# Music for the Goats?



## Abra (Aug 11, 2012)

I have decided to put a CD player into the mini-barn for the girls to listen to music...
Anyone else play music for their goats?

I already sing to Chloe while I am milking her, (I know, I know, I have PROBLEMS!) but I did notice that she has increased in production! She is giving me nearly half a quart extra each milking! That's an extra quart a day! 
Now I want to play music for them! LOL

Maybe I should consider committing myself to a looney bin? LoL


----------



## ksalvagno (Oct 6, 2009)

Interesting. I wonder if just simply talking to them will work too. Just the soothing sound of a happy voice.


----------



## goathiker (Apr 14, 2011)

Mine have always had music in their barn. They are die hard '80's pop fans :-D


----------



## Scottyhorse (Feb 11, 2013)

This is interesting!


----------



## goathiker (Apr 14, 2011)

Music keeps them much calmer. It gives them a focal point to keep their interest and keep their minds busy.


----------



## ksalvagno (Oct 6, 2009)

I might need that for my 3 busy girls!


----------



## Bambi (Jun 10, 2012)

We've always had music in the barn. I think the goats like it. I know when we use to milk , it seemed to calm the girls. Maybe I am loony also.:lol:


----------



## clementegal (May 23, 2013)

I used to put music in the barn but then the radio broke ! I'm hoping to get another for my self as a Christmas present from myself my goats listen to country! Lol


----------



## nancy d (Oct 5, 2007)

We have radio on 24/7. Its usually gospel so Im sure Grace thought she was being sung to.
Had a doe named Brikhaus; I always sang that song to her. One day the Commodores came on & she walked over to the fence nearest the barn to listen.


----------



## toth boer goats (Jul 20, 2008)

I as well, have the radio on for them 24/7, it is from country to soft rock, around the 80's ect.


----------



## Casa_la_Palma (Oct 15, 2013)

I also have a radio on in the barn during the day, 80's classic rock. I turn it on first thing and off when I'm finished for the evening. Which just made me wonder... If it's left on at night, could it help deter coyotes and other predetors?


----------



## toth boer goats (Jul 20, 2008)

It is possible, especially if the coyotes are not use to it. But, I wouldn't put full trust in the radio, if they are hungry enough, they won't pay much attention to it.


----------



## AmyBoogie (May 20, 2013)

We have a radio in the barn....right now it's playing Christmas music  Usually it's 80's rock!

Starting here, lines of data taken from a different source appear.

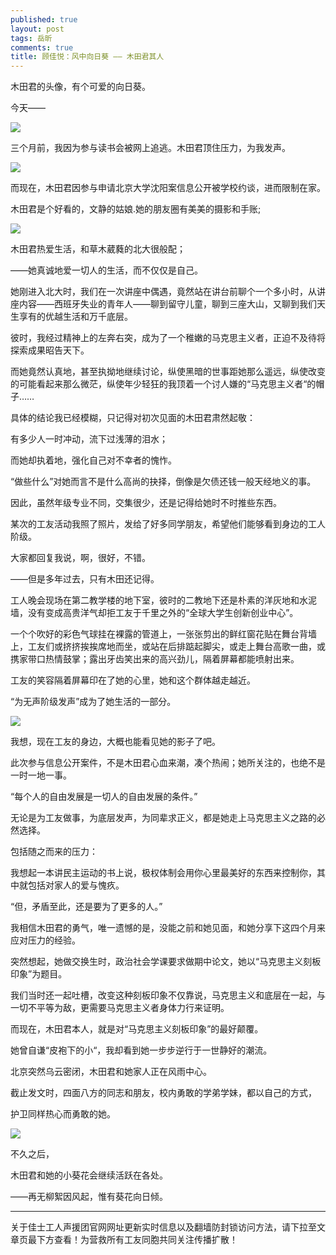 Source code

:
 ```yaml
---
published: true
layout: post
tags: 岳昕
comments: true
title: 顾佳悦：风中向日葵 —— 木田君其人
---
```

木田君的头像，有个可爱的向日葵。

今天——

![](https://i.loli.net/2018/10/28/5bd5b02ca27bf.jpeg)

三个月前，我因为参与读书会被网上追逃。木田君顶住压力，为我发声。

![](https://i.loli.net/2018/10/28/5bd5b0897029b.jpg)

而现在，木田君因参与申请北京大学沈阳案信息公开被学校约谈，进而限制在家。

木田君是个好看的，文静的姑娘.她的朋友圈有美美的摄影和手账;

![](https://i.loli.net/2018/10/28/5bd5b0c807e2e.jpg)

木田君热爱生活，和草木葳蕤的北大很般配；

——她真诚地爱一切人的生活，而不仅仅是自己。

她刚进入北大时，我们在一次讲座中偶遇，竟然站在讲台前聊个一个多小时，从讲座内容——西班牙失业的青年人——聊到留守儿童，聊到三座大山，又聊到我们天生享有的优越生活和万千底层。

彼时，我经过精神上的左奔右突，成为了一个稚嫩的马克思主义者，正迫不及待将探索成果昭告天下。

而她竟然认真地，甚至执拗地继续讨论，纵使黑暗的世事距她那么遥远，纵使改变的可能看起来那么微茫，纵使年少轻狂的我顶着一个讨人嫌的“马克思主义者“的帽子……

具体的结论我已经模糊，只记得对初次见面的木田君肃然起敬：

有多少人一时冲动，流下过浅薄的泪水；

而她却执着地，强化自己对不幸者的愧怍。

“做些什么”对她而言不是什么高尚的抉择，倒像是欠债还钱一般天经地义的事。

因此，虽然年级专业不同，交集很少，还是记得给她时不时推些东西。

某次的工友活动我照了照片，发给了好多同学朋友，希望他们能够看到身边的工人阶级。

大家都回复我说，啊，很好，不错。

——但是多年过去，只有木田还记得。

工人晚会现场在第二教学楼的地下室，彼时的二教地下还是朴素的洋灰地和水泥墙，没有变成高贵洋气却拒工友于千里之外的“全球大学生创新创业中心”。

一个个吹好的彩色气球挂在裸露的管道上，一张张剪出的鲜红窗花贴在舞台背墙上，工友们或挤挤挨挨席地而坐，或站在后排踮起脚尖，或走上舞台高歌一曲，或携家带口热情鼓掌；露出牙齿笑出来的高兴劲儿，隔着屏幕都能喷射出来。

工友的笑容隔着屏幕印在了她的心里，她和这个群体越走越近。

“为无声阶级发声”成为了她生活的一部分。

![](https://i.loli.net/2018/10/28/5bd5b0f57a6f8.jpg)

我想，现在工友的身边，大概也能看见她的影子了吧。

此次参与信息公开案件，不是木田君心血来潮，凑个热闹；她所关注的，也绝不是一时一地一事。

“每个人的自由发展是一切人的自由发展的条件。”

无论是为工友做事，为底层发声，为同辈求正义，都是她走上马克思主义之路的必然选择。

包括随之而来的压力：

我想起一本讲民主运动的书上说，极权体制会用你心里最美好的东西来控制你，其中就包括对家人的爱与愧疚。

“但，矛盾至此，还是要为了更多的人。”

我相信木田君的勇气，唯一遗憾的是，没能之前和她见面，和她分享下这四个月来应对压力的经验。

突然想起，她做交换生时，政治社会学课要求做期中论文，她以“马克思主义刻板印象”为题目。

我们当时还一起吐槽，改变这种刻板印象不仅靠说，马克思主义和底层在一起，与一切不平等为敌，更需要马克思主义者身体力行来证明。

而现在，木田君本人，就是对“马克思主义刻板印象”的最好颠覆。

她曾自谦“皮袍下的小“，我却看到她一步步逆行于一世静好的潮流。

北京突然乌云密闭，木田君和她家人正在风雨中心。

截止发文时，四面八方的同志和朋友，校内勇敢的学弟学妹，都以自己的方式，

护卫同样热心而勇敢的她。

![](https://i.loli.net/2018/10/28/5bd5b149cf89c.png)

不久之后，

木田君和她的小葵花会继续活跃在各处。

——再无柳絮因风起，惟有葵花向日倾。 




---
关于佳士工人声援团官网网址更新实时信息以及翻墙防封锁访问方法，请下拉至文章页最下方查看！为营救所有工友同胞共同关注传播扩散！



  <script language="JavaScript">
<!--
var caution = false
function setCookie(name, value, expires, path, domain, secure) {
var curCookie = name + "=" + escape(value) +
((expires) ? "; expires=" + expires.toGMTString() : "") +
((path) ? "; path=" + path : "") +
((domain) ? "; domain=" + domain : "") +
((secure) ? "; secure" : "")
if (!caution || (name + "=" + escape(value)).length <= 4000)
document.cookie = curCookie
else
if (confirm("Cookie exceeds 4KB and will be cut!"))
document.cookie = curCookie
}
function getCookie(name) {
var prefix = name + "="
var cookieStartIndex = document.cookie.indexOf(prefix)
if (cookieStartIndex == -1)
return null
var cookieEndIndex = document.cookie.indexOf(";", cookieStartIndex + prefix.length)
if (cookieEndIndex == -1)
cookieEndIndex = document.cookie.length
return unescape(document.cookie.substring(cookieStartIndex + prefix.length, cookieEndIndex))
}
function deleteCookie(name, path, domain) {
if (getCookie(name)) {
document.cookie = name + "=" +
((path) ? "; path=" + path : "") +
((domain) ? "; domain=" + domain : "") +
"; expires=Thu, 01-Jan-70 00:00:01 GMT"
}
}
function fixDate(date) {
var base = new Date(0)
var skew = base.getTime()
if (skew > 0)
date.setTime(date.getTime() - skew)
}
var now = new Date()
fixDate(now)
now.setTime(now.getTime() + 365 * 24 * 60 * 60 * 1000)
var visits = getCookie("counter")
if (!visits)
visits = 672
else
visits = parseInt(visits) + 1
setCookie("counter", visits, now)
document.write("点击量" + visits + "次")
// -->
</script>
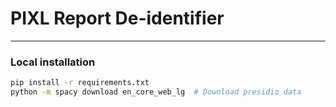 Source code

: # PIXL Report De-identifier



***

### Local installation

```bash
pip install -r requirements.txt
python -m spacy download en_core_web_lg  # Download presidio data
```
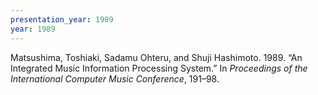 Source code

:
 ```yaml
---
presentation_year: 1989
year: 1989
---
```


Matsushima, Toshiaki, Sadamu Ohteru, and Shuji Hashimoto. 1989. “An Integrated Music Information Processing System.” In <i>Proceedings of the International Computer Music Conference</i>, 191–98.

I too think it helps calm them and they scream less when they're alone.


----------



## janeen128 (Dec 31, 2012)

Interesting... I guess a radio in the barn is a MUST! I love music anyway... Wonder what my clan will like listening too


----------



## sandraH (Mar 1, 2013)

Yep mine listen to the radio but its usually talk radio. Wonder if they are getting educated. Lol


----------



## OutdoorDreamer (Mar 29, 2012)

This is an interesting thread.
We usually play country music in our barn when working or feeding. Once we were flipping stations and came across a classical music station playing. We turned it up loud enough for the goats outside to hear, and they all came up to the fence, it seemed they liked what they heard because they were cocking their heads to listen.


----------



## cheyenne (Aug 21, 2011)

I use a playlist on my cell phone to play tunes while I milk, although I haven't done it as much since it got cold. Sierra likes Steve Perry (Journey) and Eagles the best!


----------



## russellp (Apr 10, 2013)

I would steer clear of talk radio, too conservative. Production might actually go down. No liberal talk shows either, the girls will expect the government to provide milk for everyone! Certainly not heavy metal, last thing you want is a head banger on the milk stand. Gospel might be the route to go, with the constant references to the land of milk and honey.


----------



## backyardFarming (Jun 13, 2013)

After morning feedings and chores I put on clasical music for them; a station from the radio. I put the radio on low volume as to not be so annoying. During milking time I do sing and talk to my girls! Then when I "tuck them all into bed" as I say, at night, I turn the radio off so that their mind can rest for the night.


----------



## russellp (Apr 10, 2013)

Maybe "Gangsta Rap" is the best music. No coyote would mess with a real hardcore ghetto goat!


----------



## janeen128 (Dec 31, 2012)

russellp said:


> I would steer clear of talk radio, too conservative. Production might actually go down. No liberal talk shows either, the girls will expect the government to provide milk for everyone! Certainly not heavy metal, last thing you want is a head banger on the milk stand. Gospel might be the route to go, with the constant references to the land of milk and honey.


Too funny


----------



## Casa_la_Palma (Oct 15, 2013)

russellp said:


> Maybe "Gangsta Rap" is the best music. No coyote would mess with a real hardcore ghetto goat!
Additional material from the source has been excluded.